La edición de esta especie de testamento se completa con su última entrega poética, de sesgo irónico, que apareció el día después de su suicidio, y un pequeño ensayo «El anarquismo y yo», en el que recuerda la persecución de los anarquistas durante la Guerra Civil por parte del enemigo fascista y de los propios, de los comunistas, la batalla campal de Barcelona que relatara Orwell. Defiende aquel anarcosindicalismo, fundamental, según él, para la conquista de las libertades y del pan y para oponerse a la deshumanización neurótica y al reino del dinero en que ha caído Occidente. Y se añaden sendas semblanzas: una sentida elegía a modo de homenaje de Federica Montseny, de quien fue amiga por su conexión española: «Stig fue de los que, no pudiendo creer en Todo, no pudieron creer en Nada» y un acercamiento biobibliográfico a su figura de Marc Tomsin.

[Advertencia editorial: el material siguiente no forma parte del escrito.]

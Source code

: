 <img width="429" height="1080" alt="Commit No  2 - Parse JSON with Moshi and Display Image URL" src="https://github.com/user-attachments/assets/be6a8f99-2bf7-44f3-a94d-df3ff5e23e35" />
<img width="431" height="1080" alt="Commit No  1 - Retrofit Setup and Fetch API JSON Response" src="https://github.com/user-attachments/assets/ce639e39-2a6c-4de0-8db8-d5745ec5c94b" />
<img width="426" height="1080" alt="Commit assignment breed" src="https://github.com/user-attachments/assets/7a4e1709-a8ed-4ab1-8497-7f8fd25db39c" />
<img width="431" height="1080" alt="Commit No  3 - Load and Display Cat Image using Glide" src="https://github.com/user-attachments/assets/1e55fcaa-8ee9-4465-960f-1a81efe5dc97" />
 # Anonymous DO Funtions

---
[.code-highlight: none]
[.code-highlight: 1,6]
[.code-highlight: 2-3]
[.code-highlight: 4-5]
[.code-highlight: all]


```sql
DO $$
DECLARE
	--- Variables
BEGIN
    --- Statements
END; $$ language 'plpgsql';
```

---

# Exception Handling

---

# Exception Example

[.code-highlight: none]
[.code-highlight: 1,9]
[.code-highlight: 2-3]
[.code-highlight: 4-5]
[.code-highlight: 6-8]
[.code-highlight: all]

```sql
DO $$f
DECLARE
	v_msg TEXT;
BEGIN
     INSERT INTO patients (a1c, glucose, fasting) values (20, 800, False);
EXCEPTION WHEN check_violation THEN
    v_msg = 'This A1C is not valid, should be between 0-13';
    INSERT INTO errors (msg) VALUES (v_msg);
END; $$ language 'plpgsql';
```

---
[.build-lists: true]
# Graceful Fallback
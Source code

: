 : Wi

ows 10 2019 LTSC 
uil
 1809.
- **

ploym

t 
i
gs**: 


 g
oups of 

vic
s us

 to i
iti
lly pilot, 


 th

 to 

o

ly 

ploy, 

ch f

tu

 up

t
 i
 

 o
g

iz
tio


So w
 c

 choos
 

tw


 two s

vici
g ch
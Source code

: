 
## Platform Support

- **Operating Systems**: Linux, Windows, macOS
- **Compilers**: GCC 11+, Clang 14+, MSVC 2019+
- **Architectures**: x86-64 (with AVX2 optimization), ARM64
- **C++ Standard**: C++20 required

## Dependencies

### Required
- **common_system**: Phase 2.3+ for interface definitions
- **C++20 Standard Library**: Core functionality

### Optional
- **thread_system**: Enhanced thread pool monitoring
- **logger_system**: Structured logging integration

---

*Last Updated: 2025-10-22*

Lo último suyo que había leído, como en trance, fue La isla de los condenados, novela oscura y desolada sobre siete náufragos que, próximos al delirio, divagan insomnes, angustiados ante la proximidad de la desaparición. Montseny considera, con mucho acierto a mi juicio, que el poderoso estilo de Dagerman es una «mezcla del simbolismo individualista de Ibsen con el pensamiento simbolista de Kakfa». Reproduzco el primer párrafo de la novela, que revela el sueño de uno de los perdidos, Lucas Egmont, que  al cabo se adentró en el mar: «Digamos que la ginebra, con una mezcla sutil de agua deshelada de un arroyuelo de montaña en caída vertical, con una pizca de hojas tempranas de acebo maceradas, cardamomo tostado sumergido en ácido gálico, bebida a toda prisa justo al alba, cuando la puesta del coche se cierra y aísla de la última risa, en fin…».

Guardo un recuerdo arrebatador, algo confuso, del libro, que no he releído por falta de tiempo, pero lo haré pronto sin duda. He de volver también a sus cuentos en Nórdica o a La serpiente, su primer libro, con diecinueve años, su «romanticismo de la angustia». Para la crítica, según la contraportada de la edición de Sexto Piso, es una fábula opresiva y nihilista del fin de los tiempos y del hombre, sometido a la soledad y el más radical desamparo ante el vacío y el sinsentido de la existencia. No sé, me impresionó mucho, así como el resto de su obra, marcada por el nihilismo angustioso tras las guerras mundiales y el vendaval de los totalitarismos, a los que se suma en su caso esa turbiedad en la conciencia, con derrotes religiosos, tan nórdica, tan Bergman. Impresión que vale igualmente para el breve alegato interior que hemos comentado de este genio exaltado y al tiempo taciturno, trágico por naturaleza y circunstancias, desesperado ante la imposibilidad de alcanzar la perfección, incomprendido y extraño en el mundo, como todos los de su condición, aunque se carteara con Camus, Faulkner, Steinbeck, Malraux o Hemingway.